Abstract—Mining high-dimensional business data is a popular and important problem. However, there are two challenges for mining such data, including 1) the curse of dimensionality and 2) the meaningfulness of the similarity measure in the high dimension space. This paper proposes a novel approach to overcome the problems, which builds a generalized multiple kernel machine (GMKM) on a special subspace created by the kernel orthonormalized partial least square (KOPLS). GMKM takes products of kernels-corresponding to a tensor product of feature spaces. This leads to a richer and much higher dimensional feature representation. Therefore, GMKM is powerful in identifying relevant features and their apposite kernel representation. KOPLS finds a low dimensional representation of data, which uncovers the hidden information and simultaneously respects the intrinsic geometry of data manifold. Our new system robustly overcomes the weakness of traditional multiple kernel machines, and outperforms traditional classification systems.

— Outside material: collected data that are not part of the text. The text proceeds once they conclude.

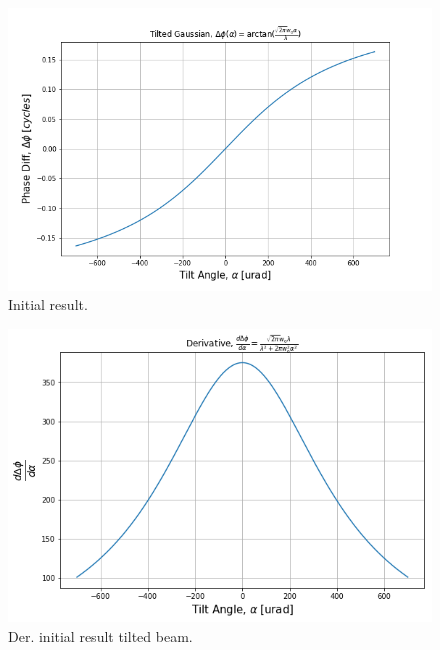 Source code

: \documentclass[aps,twoside,secnumarabic,balancelastpage,amsmath,amssymb,nofootinbib,hyperref=pdftex]{revtex4}
\begin{document}
\begin{figure}
	\centering
		\includegraphics[scale=.65]{tilt-initial}
		\caption{Initial result.}
		\label{fig:5}
\end{figure}


\begin{figure}
	\centering
		\includegraphics[scale=.65]{tilt-initial-der}
		\caption{Der. initial result tilted beam.}
		\label{fig:6}
\end{figure}

\clearpage
\end{document}
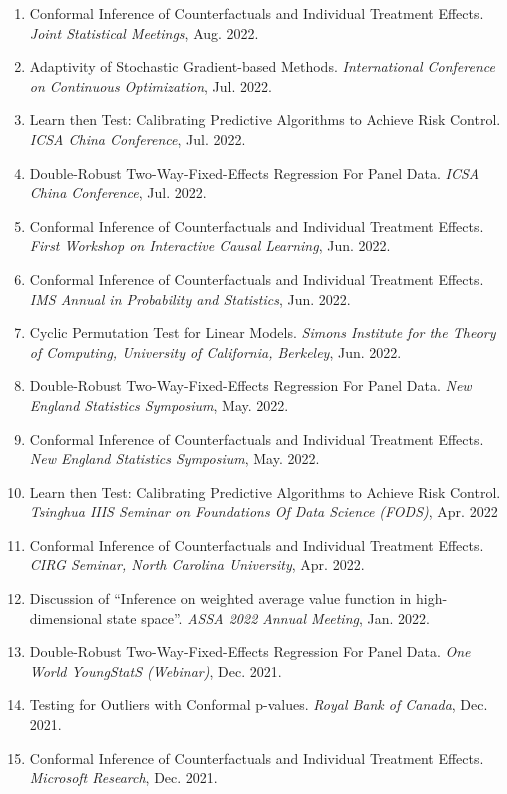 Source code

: \documentclass{article}
\begin{document}
\begin{enumerate}
\item Conformal Inference of Counterfactuals and Individual Treatment Effects. \emph{Joint Statistical Meetings}, Aug. 2022.
\item Adaptivity of Stochastic Gradient-based Methods. \emph{International Conference on Continuous Optimization}, Jul. 2022. 
\item Learn then Test: Calibrating Predictive Algorithms to Achieve Risk Control.  \emph{ICSA China Conference}, Jul. 2022.
\item Double-Robust Two-Way-Fixed-Effects Regression For Panel Data. \emph{ICSA China Conference}, Jul. 2022.
\item Conformal Inference of Counterfactuals and Individual Treatment Effects. \emph{First Workshop on Interactive Causal Learning}, Jun. 2022.
\item Conformal Inference of Counterfactuals and Individual Treatment Effects. \emph{IMS Annual in Probability and Statistics}, Jun. 2022.
\item Cyclic Permutation Test for Linear Models. \emph{Simons Institute for the Theory of Computing, University of California, Berkeley}, Jun. 2022.
\item Double-Robust Two-Way-Fixed-Effects Regression For Panel Data. \emph{New England Statistics Symposium}, May. 2022.
\item Conformal Inference of Counterfactuals and Individual Treatment Effects. \emph{New England Statistics Symposium}, May. 2022.
\item Learn then Test: Calibrating Predictive Algorithms to Achieve Risk Control. \emph{Tsinghua IIIS Seminar on Foundations Of Data Science (FODS)}, Apr. 2022
\item Conformal Inference of Counterfactuals and Individual Treatment Effects. \emph{CIRG Seminar, North Carolina University}, Apr. 2022.  
\item Discussion of ``Inference on weighted average value function in high-dimensional state space''. \emph{ASSA 2022 Annual Meeting}, Jan. 2022.
\item Double-Robust Two-Way-Fixed-Effects Regression For Panel Data. \emph{One World YoungStatS (Webinar)}, Dec. 2021.
\item Testing for Outliers with Conformal p-values. \emph{Royal Bank of Canada}, Dec. 2021.  
\item Conformal Inference of Counterfactuals and Individual Treatment Effects. \emph{Microsoft Research}, Dec. 2021.

\end{enumerate}
\end{document}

Index Terms—Data mining, multiple kernel learning, dimensionality reduction, support vector machine.
Shian-Chang Huang and Tung-Kuang Wu are with the National Changhua University of Education, Changhua, Taiwan (e-mail: shhuang@cc.ncue.edu.tw, tkwu@im.ncue.edu.tw).
Nan-Yu Wang is with Ta Hwa University of Science and Technology, Hsinchu, Taiwan (e-mail: nanyu@tust.edu.tw).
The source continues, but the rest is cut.